In Cina si manifestarono già a fine 2019 casi strani di polmoniti letali. Si pensò da subito a un nuovo virus, finora mai conosciuto, della classe dei coronavirus. Il contagio divenne da subito massivo, prima in tutta la Cina poi nel mondo intero. Sotto accusa il mercato degli animali vivi di Wuhan, ma si pensò allora anche una fuga da laboratori segreti militari che maneggiano materiali virali.
La Cina fu da subito reticente nel fornire informazioni e tempo prezioso venne così sprecato. Solo in anni recenti si appurerà che, già a fine del 2019, ricercatori cinesi avevano mappato il nuovo virus, ma le informazioni non vennero divulgate alla comunità scientifica internazionale.

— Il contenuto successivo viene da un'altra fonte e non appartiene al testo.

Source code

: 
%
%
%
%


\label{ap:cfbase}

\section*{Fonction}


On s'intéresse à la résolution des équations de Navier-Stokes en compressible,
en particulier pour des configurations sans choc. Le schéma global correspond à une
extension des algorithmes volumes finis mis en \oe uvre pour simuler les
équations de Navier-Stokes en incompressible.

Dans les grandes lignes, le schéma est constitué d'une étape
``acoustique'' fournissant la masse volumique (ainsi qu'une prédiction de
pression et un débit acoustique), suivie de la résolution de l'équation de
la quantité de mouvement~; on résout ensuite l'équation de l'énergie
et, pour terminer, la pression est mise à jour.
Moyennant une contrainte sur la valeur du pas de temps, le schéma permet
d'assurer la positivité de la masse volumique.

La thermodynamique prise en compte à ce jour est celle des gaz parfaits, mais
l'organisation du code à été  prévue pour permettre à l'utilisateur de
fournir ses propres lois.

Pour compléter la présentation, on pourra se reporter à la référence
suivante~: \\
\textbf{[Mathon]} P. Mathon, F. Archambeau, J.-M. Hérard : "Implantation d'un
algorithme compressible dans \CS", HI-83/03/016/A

L’Oms proclamò il 21 febbraio 2020 la pandemia globale: crollarono allora fin da subito i mercati, con l’S&P500 che perse dal 21 febbraio al 20 marzo del 2020 il 30% del suo valore. Il mondo finì nel panico. In Cina si avviarono i primi ferrei lockdown della popolazione.
Si intuì da subito che un’emergenza sanitaria mondiale come quella in atto avrebbe provocato con le misure restrittive di popolazioni e attività, un collasso globale dell’economia.

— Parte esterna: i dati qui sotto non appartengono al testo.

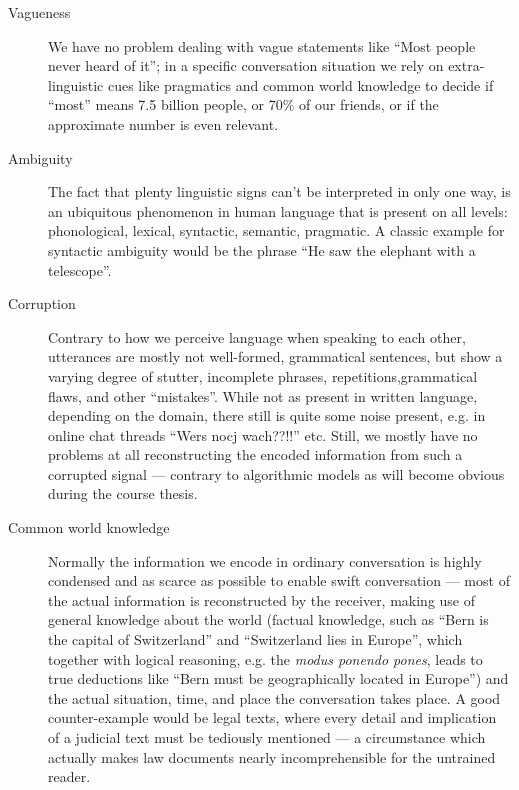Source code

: \begin{description}
  \item[Vagueness] We have no problem dealing with vague statements like ``Most people never heard of it''; in a
    specific conversation situation we rely on extra-linguistic cues like pragmatics and common
    world knowledge to decide if ``most'' means 7.5 billion people, or 70\% of our friends, or if
    the approximate number is even relevant.
  \item[Ambiguity] The fact that plenty linguistic signs can't be interpreted in only one way, is an ubiquitous
    phenomenon in human language that is present on all levels: phonological, lexical, syntactic,
    semantic, pragmatic. A classic example for syntactic ambiguity would be the phrase ``He saw
    the elephant with a telescope''.
  \item[Corruption] Contrary to how we perceive language when speaking to each other, utterances are mostly
    not well-formed, grammatical sentences, but show a varying degree of stutter, incomplete
    phrases, repetitions,grammatical flaws, and other ``mistakes''. While not as present in
    written language, depending on the domain, there still is quite some noise present, e.g.
    in online chat threads ``Wers nocj wach??!!'' etc. Still, we mostly have no problems at
    all reconstructing the encoded information from such a corrupted signal --- contrary to
    algorithmic models as will become obvious during the course thesis.
  \item[Common world knowledge] Normally the information we encode in ordinary conversation is highly condensed and as scarce
    as possible to enable swift conversation --- most of the actual information is reconstructed by the receiver, making use
    of general knowledge about the world (factual knowledge, such as ``Bern is the capital of
    Switzerland'' and ``Switzerland lies in Europe'', which together with logical reasoning, e.g.
    the \textit{modus ponendo pones}, leads to true deductions like ``Bern must be geographically
    located in Europe'') and the actual situation, time, and place the conversation takes place.
    A good counter-example would be legal texts, where every detail and implication of a judicial text
    must be tediously mentioned --- a circumstance which actually makes law documents nearly incomprehensible for the
    untrained reader.

\end{description}

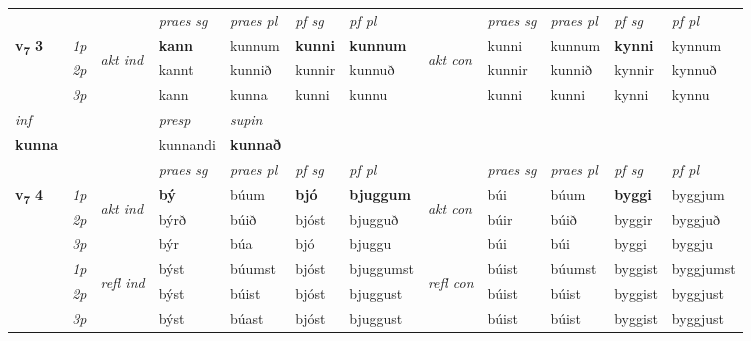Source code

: \begin{longtable}[l]{X>{\footnotesize\itshape}llXXXXlXXXX}
 & &   & \textit{praes sg}  & \textit{praes pl}    & \textit{ pf sg} & \textit{pf pl} & & \textit{praes sg}  & \textit{praes pl}    & \textit{pf sg} & \textit{pf pl }  \\ \cmidrule{4-7} \cmidrule{9-12}
 \multirow{2}{*}{{{\textbf{v{\textsubscript{7}}} \Large{\textbf{3}}}}}  & 1p & \multirow{3}{*}{\begin{turn}{90}\textit{akt ind}\end{turn}} & \textbf{kann} & kunnum & \textbf{kunni} & \textbf{kunnum} & \multirow{3}{*}{\begin{turn}{90}\textit{akt con}\end{turn}} &kunni & kunnum & \textbf{kynni} & kynnum\\*
 & 2p &  &  kannt  & kunnið & kunnir & kunnuð & & kunnir & kunnið & kynnir & kynnuð \\*
 & 3p &  & kann & kunna & kunni & kunnu & & kunni & kunni& kynni & kynnu \\*
\cmidrule{4-7} \cmidrule{9-12}

   {\textit{inf}} & &     & \textit{presp} & \textit{supin}   \\*
  {\textbf{kunna}} & &     & kunnandi &  \textbf{kunnað}   \\*

\midrule

 & &   & \textit{praes sg}  & \textit{praes pl}    & \textit{ pf sg} & \textit{pf pl} & & \textit{praes sg}  & \textit{praes pl}    & \textit{pf sg} & \textit{pf pl }  \\ \cmidrule{4-7} \cmidrule{9-12}
 \multirow{2}{*}{{{\textbf{v{\textsubscript{7}}} \Large{\textbf{4}}}}}  & 1p & \multirow{3}{*}{\begin{turn}{90}\textit{akt ind}\end{turn}} & \textbf{bý} & búum & \textbf{bjó} & \textbf{bjuggum} & \multirow{3}{*}{\begin{turn}{90}\textit{akt con}\end{turn}} &búi & búum & \textbf{byggi} & byggjum\\*
 & 2p &  &  býrð  & búið & bjóst & bjugguð & & búir & búið & byggir & byggjuð \\*
 & 3p &  & býr & búa & bjó & bjuggu & & búi & búi& byggi & byggju \\*
\cmidrule{4-7} \cmidrule{9-12}
 & 1p & \multirow{3}{*}{\begin{turn}{90}\textit{refl ind}\end{turn}}  & býst & búumst & bjóst & bjuggumst & \multirow{3}{*}{\begin{turn}{90}\textit{refl con}\end{turn}}  &búist & búumst & byggist & byggjumst \\*
 & 2p &  & býst & búist & bjóst & bjuggust & &búist & búist & byggist & byggjust \\*
 & 3p  & & býst & búast & bjóst & bjuggust & & búist & búist& byggist & byggjust \\*
\cmidrule{4-7} \cmidrule{9-12}


\end{longtable}
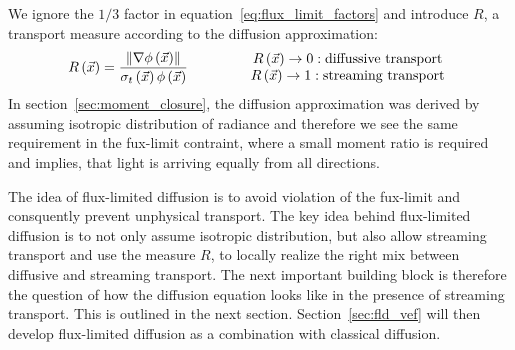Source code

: We ignore the $1/3$ factor in equation~\ref{eq:flux_limit_factors} and introduce $R$, a transport measure according to the diffusion approximation:
\begin{align}
R\left(\vec{x}\right)
= 
\frac{\left\lVert\nabla\phi\left(\vec{x}\right)\right\rVert}{\sigma_t\left(\vec{x}\right)\phi\left(\vec{x}\right)}
\qquad
\qquad
\begin{array}{cc}
R\left(\vec{x}\right)\rightarrow 0 : \text{diffussive transport}\\
R\left(\vec{x}\right)\rightarrow 1 : \text{streaming transport}
\end{array}
\end{align}
In section~\ref{sec:moment_closure}, the diffusion approximation was derived by assuming isotropic distribution of radiance and therefore we see the same requirement in the fux-limit contraint, where a small moment ratio is required and implies, that light is arriving equally from all directions.

The idea of flux-limited diffusion is to avoid violation of the fux-limit and consquently prevent unphysical transport. The key idea behind flux-limited diffusion is to not only assume isotropic distribution, but also allow streaming transport and use the measure $R$, to locally realize the right mix between diffusive and streaming transport. The next important building block is therefore the question of how the diffusion equation looks like in the presence of streaming transport. This is outlined in the next section. Section~\ref{sec:fld_vef} will then develop flux-limited diffusion as a combination with classical diffusion.
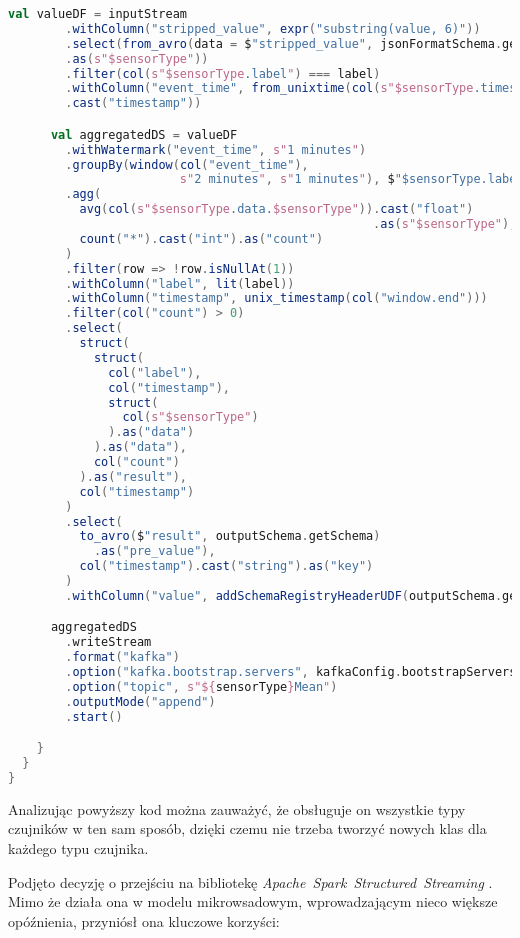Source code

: \begin{lstlisting}[caption=Nowa implementacja przetwarzająca strumienie danych, label={lst:mean_processor_spark},language=Scala]
      val valueDF = inputStream
        .withColumn("stripped_value", expr("substring(value, 6)"))
        .select(from_avro(data = $"stripped_value", jsonFormatSchema.getSchema)
        .as(s"$sensorType"))
        .filter(col(s"$sensorType.label") === label)
        .withColumn("event_time", from_unixtime(col(s"$sensorType.timestamp"))
        .cast("timestamp"))

      val aggregatedDS = valueDF
        .withWatermark("event_time", s"1 minutes")
        .groupBy(window(col("event_time"), 
                        s"2 minutes", s"1 minutes"), $"$sensorType.label")
        .agg(
          avg(col(s"$sensorType.data.$sensorType")).cast("float")
                                                   .as(s"$sensorType"),
          count("*").cast("int").as("count")
        )
        .filter(row => !row.isNullAt(1))
        .withColumn("label", lit(label))
        .withColumn("timestamp", unix_timestamp(col("window.end")))
        .filter(col("count") > 0)
        .select(
          struct(
            struct(
              col("label"),
              col("timestamp"),
              struct(
                col(s"$sensorType")
              ).as("data")
            ).as("data"),
            col("count")
          ).as("result"),
          col("timestamp")
        )
        .select(
          to_avro($"result", outputSchema.getSchema)
            .as("pre_value"),
          col("timestamp").cast("string").as("key")
        )
        .withColumn("value", addSchemaRegistryHeaderUDF(outputSchema.getId)(col("pre_value")))

      aggregatedDS
        .writeStream
        .format("kafka")
        .option("kafka.bootstrap.servers", kafkaConfig.bootstrapServers)
        .option("topic", s"${sensorType}Mean")
        .outputMode("append")
        .start()

    }
  }
} 

\end{lstlisting}

Analizując powyższy kod można zauważyć, że obsługuje on wszystkie typy czujników w ten sam sposób, dzięki czemu nie trzeba tworzyć nowych klas dla każdego typu czujnika.

Podjęto decyzję o przejściu na bibliotekę \textit{\mbox{\textit{Apache Spark Structured Streaming}}} \cite{spark_streaming}. Mimo że działa ona w modelu mikrowsadowym, wprowadzającym nieco większe opóźnienia, przyniósł ona kluczowe korzyści:

\vspace{0.3em}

Il mondo di fatto si fermò. Si congelarono le attività dal turismo, ai trasporti, agli uffici e fabbriche chiuse per evitare assembramenti. Fu un’esperienza del tutto inedita per il mondo moderno che non aveva mai sperimentato una pestilenza così drammatica e pervasiva.

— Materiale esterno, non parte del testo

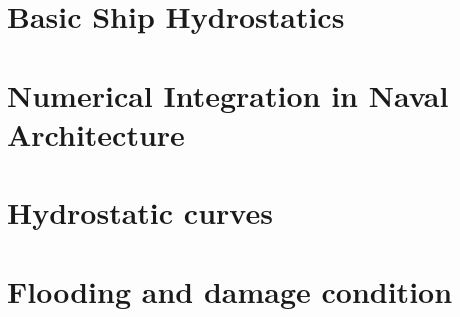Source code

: \documentclass{report}
\begin{document}
 
\tableofcontents
\chapter{Basic Ship Hydrostatics}
\section{}
\chapter{Numerical Integration in Naval Architecture}
\chapter{Hydrostatic curves}
\chapter{Flooding and damage condition}
\end{document}
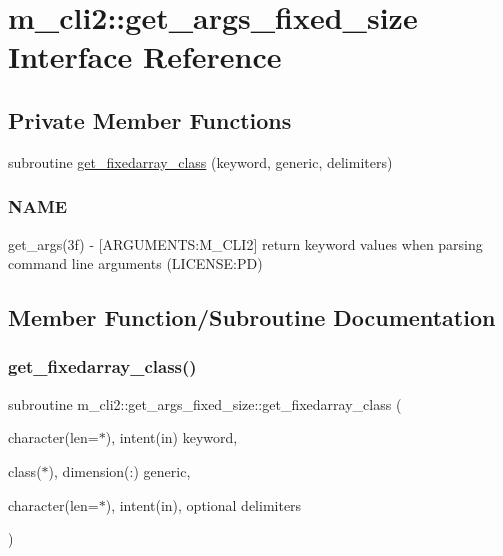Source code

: \hypertarget{interfacem__cli2_1_1get__args__fixed__size}{}\section{m\+\_\+cli2\+:\+:get\+\_\+args\+\_\+fixed\+\_\+size Interface Reference}
\label{interfacem__cli2_1_1get__args__fixed__size}
\subsection*{Private Member Functions}
\begin{DoxyCompactItemize}
\item 
subroutine \mbox{\hyperlink{interfacem__cli2_1_1get__args__fixed__size_a93e683afd3e70009ae1a584df4268c3f}{get\+\_\+fixedarray\+\_\+class}} (keyword, generic, delimiters)
\begin{DoxyCompactList}\small\item\em \subsubsection*{N\+A\+ME}

get\+\_\+args(3f) -\/ \mbox{[}A\+R\+G\+U\+M\+E\+N\+TS\+:M\+\_\+\+C\+L\+I2\mbox{]} return keyword values when parsing command line arguments (L\+I\+C\+E\+N\+SE\+:PD) \end{DoxyCompactList}\end{DoxyCompactItemize}


\subsection{Member Function/\+Subroutine Documentation}
\mbox{\label{interfacem__cli2_1_1get__args__fixed__size_a93e683afd3e70009ae1a584df4268c3f}} 
\subsubsection{\texorpdfstring{get\+\_\+fixedarray\+\_\+class()}{get\_fixedarray\_class()}}
{\footnotesize\ttfamily subroutine m\+\_\+cli2\+::get\+\_\+args\+\_\+fixed\+\_\+size\+::get\+\_\+fixedarray\+\_\+class (\begin{DoxyParamCaption}\item[{character(len=$\ast$), intent(in)}]{keyword,  }\item[{class($\ast$), dimension(\+:)}]{generic,  }\item[{character(len=$\ast$), intent(in), optional}]{delimiters }\end{DoxyParamCaption})\hspace{0.3cm}{\ttfamily [private]}}



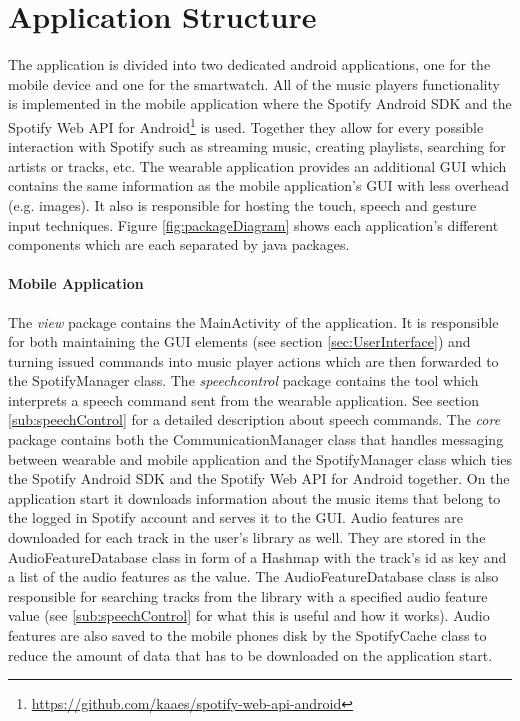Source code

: \section{Application Structure}\label{sec:ApplicationStructure}
The application is divided into two dedicated android applications, one for the mobile device and one for the smartwatch. All of the music players functionality is implemented in the mobile application where the Spotify Android \ac{SDK} and the Spotify Web \ac{API} for Android\footnote{\url{https://github.com/kaaes/spotify-web-api-android}} is used. Together they allow for every possible interaction with Spotify such as streaming music, creating playlists, searching for artists or tracks, etc. The wearable application provides an additional \ac{GUI} which contains the same information as the mobile application's \ac{GUI} with less overhead (e.g. images). It also is responsible for hosting the touch, speech and gesture input techniques. Figure \ref{fig:packageDiagram} shows each application's different components which are each separated by java packages.

\paragraph{Mobile Application}
The \textit{view} package contains the MainActivity of the application. It is responsible for both maintaining the \ac{GUI} elements (see section \ref{sec:UserInterface}) and turning issued commands into music player actions which are then forwarded to the SpotifyManager class. The \textit{speechcontrol} package contains the tool which interprets a speech command sent from the wearable application. See section \ref{sub:speechControl} for a detailed description about speech commands. The \textit{core} package contains both the CommunicationManager class that handles messaging between wearable and mobile application and the SpotifyManager class which ties the Spotify Android \ac{SDK} and the Spotify Web \ac{API} for Android together. On the application start it downloads information about the music items that belong to the logged in Spotify account and serves it to the \ac{GUI}. Audio features are downloaded for each track in the user's library as well. They are stored in the AudioFeatureDatabase class in form of a Hashmap with the track's id as key and a list of the audio features as the value. The AudioFeatureDatabase class is also responsible for searching tracks from the library with a specified audio feature value (see \ref{sub:speechControl} for what this is useful and how it works). Audio features are also saved to the mobile phones disk by the SpotifyCache class to reduce the amount of data that has to be downloaded on the application start.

Si fermarono le produzioni e i commerci su scala mondiale. Ma passato il primo momento di sbandamento, ecco che già da aprile, dopo lo sboom del mese precedente, le Borse ricominciarono piano piano a salire. I Governi lanciarono provvedimenti di emergenza con enormi liquidità immesse nell’economia reale sotto forma di sussidi e ristori. Si uscì, pur con milioni di morti, lentamente e faticosamente dall’emergenza. Ma nel frattempo la strozzatura sul lato dell’offerta di beni e servizi fece sentire i suoi contraccolpi quando sul finire dell’emergenza, la domanda di consumi tornò a farsi viva dopo i lockdown.